Maybe I'm a unix crank, but I've always tried to keep cola as more of a mediator over individual best-of-breed tools, whenever it made the most sense, rather than re-implementing things that already exist in better forms elsewhere.

For diffs we show inline diffs for interactive staging, one of our uniquely ergonomic features, while also making it extremely easy to launch `git difftool`. difftool itself can be configured to use the best tools for side-by-side diffing, so integrating tightly with it makes for the most cohesive Git experience.

For conflict resolution we defer to `git mergetool`, for the same reason.

With `git cola rebase` it's really easy to reorder lines in a rebase and swap through the pick/squash/fixup/... options using keyboard shortcuts. The advantage is you can't mess up the instruction sheet like you can when using $EDITOR -- cola ensures that the instruction sheet is semantically valid (e.g. "pick" must be first) and does not allow the user to create an invalid instruction sheet. Those little things make a big difference for usability.

What you didn't mention, though is one of the most important aspects to me: A Keyboard-Centric Design

I am a heavy vim/gvim user. I use the keyboard for everything, so cola is designed to augment the command-line experience. If you want to find some string in your codebase run:

    $ git cola grep foo  # or ctrl-g foo in cola
    # hit enter
    # navigate results using vim-style hjkl keys
    # hit enter
    # you are now in foo_bar.c at that exact line of code,
    # in your favorite $EDITOR
Being able to do the most common operations, without touching a mouse, is one of my guiding design goals. Hopefully I'm not the only one that feels this way.

[1] https://github.com/git-cola/git-cola


Hey! Love git-cola, and I'll hijack the thread here for a quick question. Maybe I am missing something but I didn't see anyway to easily mark which commits I want to rebase in the UI.

For example, in the command line I would have to open a git log and then see that I want to do something like git rebase HEAD~3, or any of the more complicated parameters needed for rebase (such as git rebase --onto <master> <next> <topic>).

Is this possible and I just missed how?


Yes, it is possible. eg

    git cola rebase HEAD~3
    git cola rebase --onto x y z
The simple launcher from the UI exposes the first form. Feel free to open an issue if you need any help.


1 and 2 can be handled by meld[1], available both on Linux and on OSX (via brew).

It integrates with git with just `git mergetool -t meld`.

  1: http://meldmerge.org/


In particular, you really want a 3-way merge tool (which compares yours and theirs to the common ancestor) for resolving conflicts. Meld didn't used to have this, but it looks like it does now. FWIW, on OS X you can also configure git to use opendiff (which opens FileMerge).

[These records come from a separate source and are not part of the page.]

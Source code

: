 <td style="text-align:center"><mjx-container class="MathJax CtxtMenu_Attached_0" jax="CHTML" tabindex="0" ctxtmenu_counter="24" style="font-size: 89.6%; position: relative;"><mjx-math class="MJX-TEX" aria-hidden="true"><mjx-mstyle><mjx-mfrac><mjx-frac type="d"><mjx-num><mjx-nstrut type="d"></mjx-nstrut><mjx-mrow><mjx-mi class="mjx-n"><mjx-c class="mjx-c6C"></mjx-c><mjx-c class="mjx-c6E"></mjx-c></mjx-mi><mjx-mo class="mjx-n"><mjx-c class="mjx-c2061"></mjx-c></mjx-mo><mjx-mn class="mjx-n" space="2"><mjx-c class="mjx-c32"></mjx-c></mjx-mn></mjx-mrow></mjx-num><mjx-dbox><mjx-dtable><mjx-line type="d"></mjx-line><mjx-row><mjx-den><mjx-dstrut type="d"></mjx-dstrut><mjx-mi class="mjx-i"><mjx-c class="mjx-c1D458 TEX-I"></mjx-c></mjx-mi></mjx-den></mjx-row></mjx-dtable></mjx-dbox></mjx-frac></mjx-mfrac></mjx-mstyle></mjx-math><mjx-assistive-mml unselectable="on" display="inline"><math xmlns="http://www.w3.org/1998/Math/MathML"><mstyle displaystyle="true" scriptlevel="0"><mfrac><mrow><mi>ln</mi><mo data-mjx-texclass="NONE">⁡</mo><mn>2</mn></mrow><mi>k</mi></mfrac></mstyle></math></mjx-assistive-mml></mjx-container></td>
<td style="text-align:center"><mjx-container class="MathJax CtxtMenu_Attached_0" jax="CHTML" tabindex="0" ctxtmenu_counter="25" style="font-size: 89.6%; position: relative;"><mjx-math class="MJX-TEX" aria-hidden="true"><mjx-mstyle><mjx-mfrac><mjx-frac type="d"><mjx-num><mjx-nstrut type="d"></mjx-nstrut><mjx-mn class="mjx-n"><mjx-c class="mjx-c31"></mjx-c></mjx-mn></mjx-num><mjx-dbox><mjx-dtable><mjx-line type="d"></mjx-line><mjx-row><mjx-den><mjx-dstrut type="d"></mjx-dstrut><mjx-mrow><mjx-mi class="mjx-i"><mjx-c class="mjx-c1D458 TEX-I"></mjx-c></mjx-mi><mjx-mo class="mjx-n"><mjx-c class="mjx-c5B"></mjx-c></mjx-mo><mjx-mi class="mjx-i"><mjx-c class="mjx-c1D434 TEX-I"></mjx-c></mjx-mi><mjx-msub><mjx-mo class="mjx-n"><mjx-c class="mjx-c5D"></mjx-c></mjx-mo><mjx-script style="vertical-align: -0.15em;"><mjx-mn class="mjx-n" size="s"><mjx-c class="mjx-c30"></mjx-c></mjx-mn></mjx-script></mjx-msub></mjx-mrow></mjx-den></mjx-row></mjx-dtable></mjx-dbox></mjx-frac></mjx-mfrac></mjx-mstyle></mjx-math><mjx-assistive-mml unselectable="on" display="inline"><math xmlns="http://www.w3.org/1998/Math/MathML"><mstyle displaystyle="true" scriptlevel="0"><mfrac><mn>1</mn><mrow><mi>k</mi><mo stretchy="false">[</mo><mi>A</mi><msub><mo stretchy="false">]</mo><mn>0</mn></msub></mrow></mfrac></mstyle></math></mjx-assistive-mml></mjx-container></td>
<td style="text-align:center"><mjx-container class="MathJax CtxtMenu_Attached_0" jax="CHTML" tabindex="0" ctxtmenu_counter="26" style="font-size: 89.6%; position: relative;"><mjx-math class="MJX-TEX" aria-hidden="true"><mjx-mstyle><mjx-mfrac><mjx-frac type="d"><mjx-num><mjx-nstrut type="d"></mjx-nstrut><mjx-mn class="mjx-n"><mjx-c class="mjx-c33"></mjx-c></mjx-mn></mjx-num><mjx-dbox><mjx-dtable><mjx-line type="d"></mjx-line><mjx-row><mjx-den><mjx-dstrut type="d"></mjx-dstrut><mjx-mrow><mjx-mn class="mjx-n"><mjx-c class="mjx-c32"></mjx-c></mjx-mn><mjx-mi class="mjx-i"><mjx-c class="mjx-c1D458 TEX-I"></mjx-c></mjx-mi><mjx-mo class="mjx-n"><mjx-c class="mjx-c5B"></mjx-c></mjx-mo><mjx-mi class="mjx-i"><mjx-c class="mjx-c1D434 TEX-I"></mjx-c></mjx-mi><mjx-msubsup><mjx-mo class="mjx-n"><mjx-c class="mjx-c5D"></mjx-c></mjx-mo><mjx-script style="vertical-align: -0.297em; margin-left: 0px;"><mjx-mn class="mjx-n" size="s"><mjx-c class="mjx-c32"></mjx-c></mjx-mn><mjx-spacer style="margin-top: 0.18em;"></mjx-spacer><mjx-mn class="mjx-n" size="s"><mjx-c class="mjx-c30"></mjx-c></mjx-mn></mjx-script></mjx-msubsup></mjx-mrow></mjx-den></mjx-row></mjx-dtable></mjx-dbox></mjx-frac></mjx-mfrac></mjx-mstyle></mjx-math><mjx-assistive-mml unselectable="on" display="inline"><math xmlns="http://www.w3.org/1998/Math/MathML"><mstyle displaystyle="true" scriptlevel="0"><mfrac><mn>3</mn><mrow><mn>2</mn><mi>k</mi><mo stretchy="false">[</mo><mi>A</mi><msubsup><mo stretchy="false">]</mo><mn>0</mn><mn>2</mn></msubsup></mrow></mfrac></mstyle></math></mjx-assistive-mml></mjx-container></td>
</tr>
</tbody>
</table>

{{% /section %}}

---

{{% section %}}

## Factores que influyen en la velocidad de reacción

It does the job pretty well.

Source: my day job used to involve daily merging of Chromium with Rockmelt and I probably evaluated every merge tool that existed at the time.

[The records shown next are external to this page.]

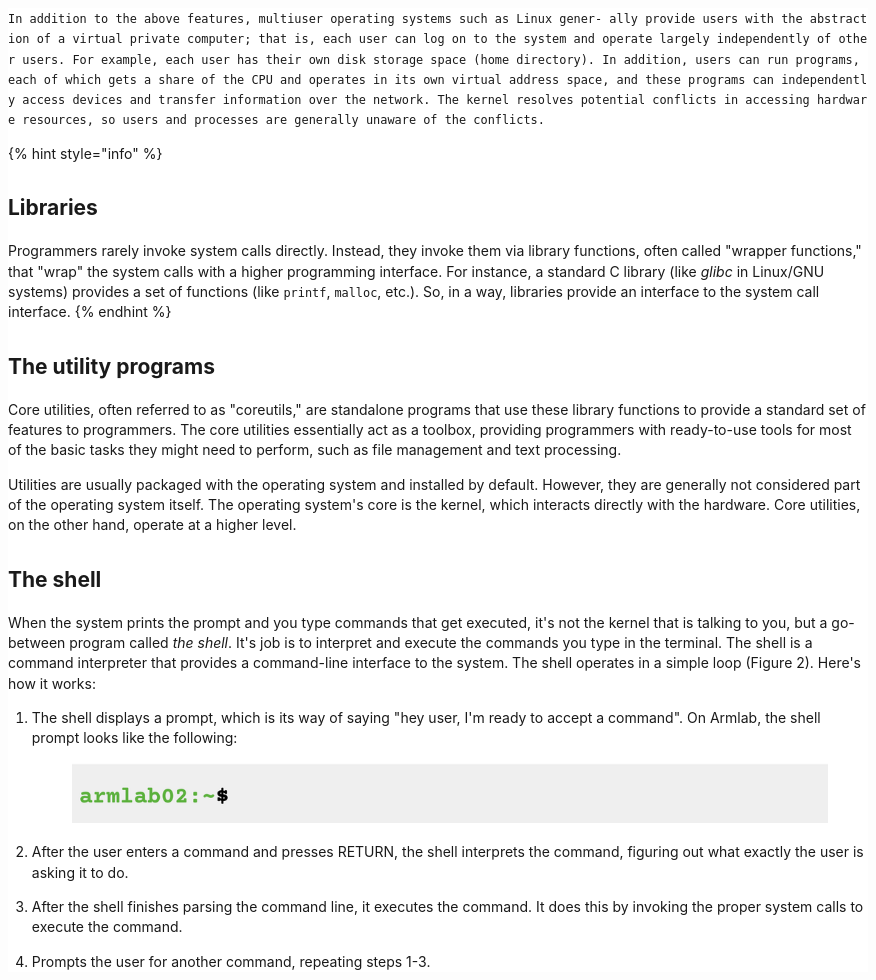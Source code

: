    In addition to the above features, multiuser operating systems such as Linux gener- ally provide users with the abstraction of a virtual private computer; that is, each user can log on to the system and operate largely independently of other users. For example, each user has their own disk storage space (home directory). In addition, users can run programs, each of which gets a share of the CPU and operates in its own virtual address space, and these programs can independently access devices and transfer information over the network. The kernel resolves potential conflicts in accessing hardware resources, so users and processes are generally unaware of the conflicts.

{% hint style="info" %}
## Libraries

Programmers rarely invoke system calls directly. Instead, they invoke them via library functions, often called "wrapper functions," that "wrap" the system calls with a higher programming interface. For instance, a standard C library (like _glibc_ in Linux/GNU systems) provides a set of functions (like `printf`, `malloc`, etc.). So, in a way, libraries provide an interface to the system call interface.
{% endhint %}

## The utility programs

Core utilities, often referred to as "coreutils," are standalone programs that use these library functions to provide a standard set of features to programmers. The core utilities essentially act as a toolbox, providing programmers with ready-to-use tools for most of the basic tasks they might need to perform, such as file management and text processing.&#x20;

Utilities are usually packaged with the operating system and installed by default. However, they are generally not considered part of the operating system itself. The operating system's core is the kernel, which interacts directly with the hardware. Core utilities, on the other hand, operate at a higher level.

## The shell

When the system prints the prompt and you type commands that get executed, it's not the kernel that is talking to you, but a go-between program called _the shell_. It's job is to interpret and execute the commands you type in the terminal. The shell is a command interpreter that provides a command-line interface to the system. The shell operates in a simple loop (Figure 2). Here's how it works:

1.  The shell displays a prompt, which is its way of saying "hey user, I'm ready to accept a command". On Armlab, the shell prompt looks like the following:&#x20;

    <figure><img src="../.gitbook/assets/Screenshot 2023-04-25 at 3.08.46 PM.png" alt=""><figcaption></figcaption></figure>
2. After the user enters a command and presses RETURN, the shell interprets the command, figuring out what exactly the user is asking it to do.&#x20;
3. After the shell finishes parsing the command line, it executes the command. It does this by invoking the proper system calls to execute the command.&#x20;
4. Prompts the user for another command, repeating steps 1-3.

Tip: git config --global merge.conflictstyle=diff3


A little off-topic: since 10.10 or so, FileMerge has started opening the bottom, free-editing pane by default—and at a random height, at that. Has anyone figured out how to disable that? It's driving me into the arms of a different, otherwise inferior diff tool.


Sure. I use kaleidoscope (or vimdiff if necessary). It's a little confusing to see git clients completely neglect this, though—how much time do you really use looking at pretty commit graphs as opposed to actually working with code?